** TASK DATA follows **

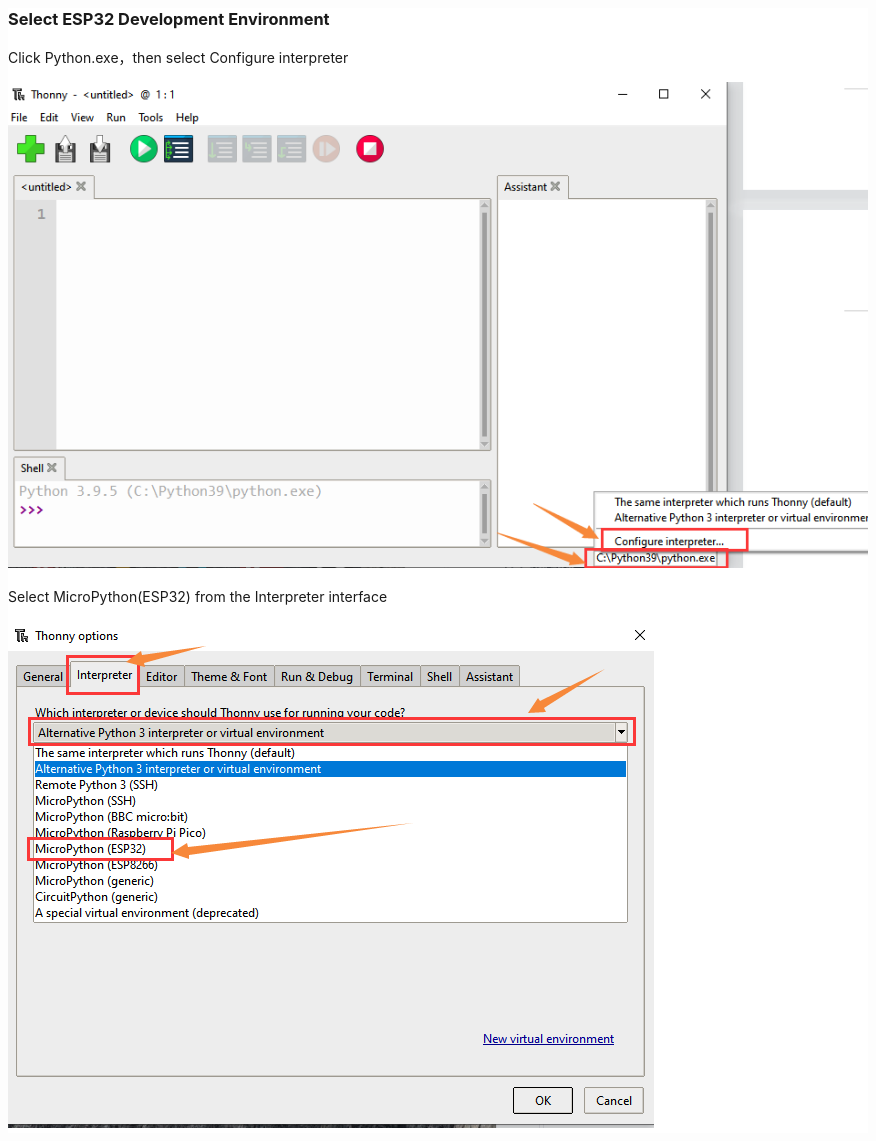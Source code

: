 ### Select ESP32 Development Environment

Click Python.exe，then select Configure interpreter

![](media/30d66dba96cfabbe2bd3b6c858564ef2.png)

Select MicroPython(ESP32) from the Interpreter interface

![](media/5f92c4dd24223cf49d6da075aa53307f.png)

** End of TASK DATA **
** TASK DATA follows **

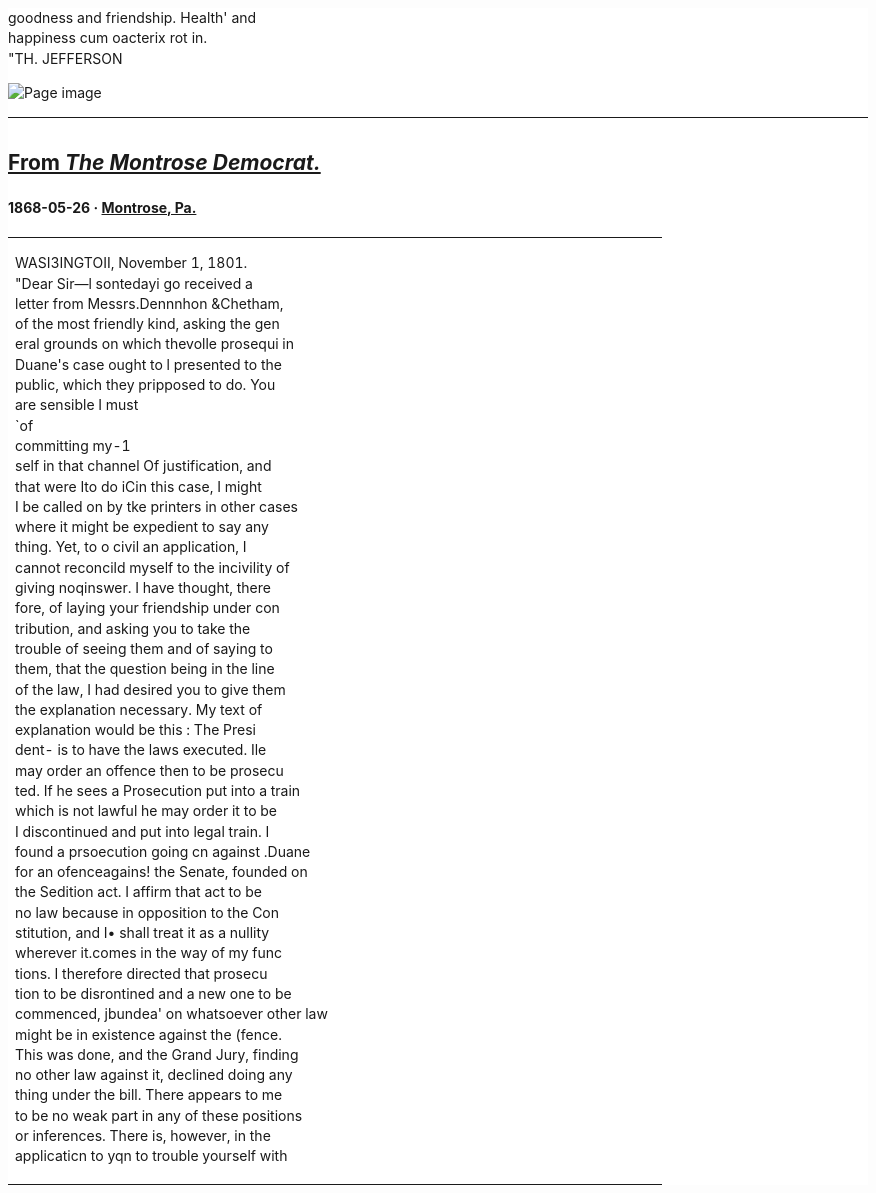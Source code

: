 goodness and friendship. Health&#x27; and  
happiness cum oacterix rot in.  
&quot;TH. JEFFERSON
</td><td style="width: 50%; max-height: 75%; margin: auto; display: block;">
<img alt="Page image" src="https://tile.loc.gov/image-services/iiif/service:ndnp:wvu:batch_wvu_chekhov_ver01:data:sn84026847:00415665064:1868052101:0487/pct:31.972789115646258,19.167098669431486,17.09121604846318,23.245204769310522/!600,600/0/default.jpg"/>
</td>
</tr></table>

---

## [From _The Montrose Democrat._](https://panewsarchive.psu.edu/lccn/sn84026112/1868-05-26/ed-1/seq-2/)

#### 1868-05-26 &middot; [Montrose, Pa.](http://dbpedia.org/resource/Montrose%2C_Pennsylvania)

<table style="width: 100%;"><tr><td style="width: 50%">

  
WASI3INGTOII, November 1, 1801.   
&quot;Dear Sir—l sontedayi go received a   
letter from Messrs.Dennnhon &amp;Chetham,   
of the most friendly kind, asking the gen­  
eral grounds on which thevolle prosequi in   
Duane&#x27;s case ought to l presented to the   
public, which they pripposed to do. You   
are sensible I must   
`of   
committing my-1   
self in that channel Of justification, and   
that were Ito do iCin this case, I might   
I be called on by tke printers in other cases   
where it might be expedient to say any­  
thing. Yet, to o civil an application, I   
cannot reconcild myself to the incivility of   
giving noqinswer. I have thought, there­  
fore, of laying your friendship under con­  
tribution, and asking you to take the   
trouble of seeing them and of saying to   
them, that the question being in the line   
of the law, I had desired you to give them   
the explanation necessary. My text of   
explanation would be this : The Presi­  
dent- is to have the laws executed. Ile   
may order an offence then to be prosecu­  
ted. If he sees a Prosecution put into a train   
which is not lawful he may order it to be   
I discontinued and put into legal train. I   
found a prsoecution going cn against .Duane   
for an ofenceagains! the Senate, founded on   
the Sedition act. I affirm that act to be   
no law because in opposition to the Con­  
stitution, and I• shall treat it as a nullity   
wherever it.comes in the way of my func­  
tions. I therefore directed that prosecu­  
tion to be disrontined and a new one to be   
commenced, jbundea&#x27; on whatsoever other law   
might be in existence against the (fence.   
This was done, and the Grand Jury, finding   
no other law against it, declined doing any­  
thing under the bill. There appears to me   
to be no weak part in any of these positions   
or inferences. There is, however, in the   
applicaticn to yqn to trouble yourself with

** End of TASK DATA **

→ **PROMPT**
Only those lines of the entries above that run from the line containing "letter from Messrs.Dennnhon" to the line containing "self in that channel Of justification, and", both included, should be transcribed exactly.

→ **WRITTEN SOLUTION**
letter from Messrs.Dennnhon &amp;Chetham,   
of the most friendly kind, asking the gen­  
eral grounds on which thevolle prosequi in   
Duane&#x27;s case ought to l presented to the   
public, which they pripposed to do. You   
are sensible I must   
`of   
committing my-1   
self in that channel Of justification, and   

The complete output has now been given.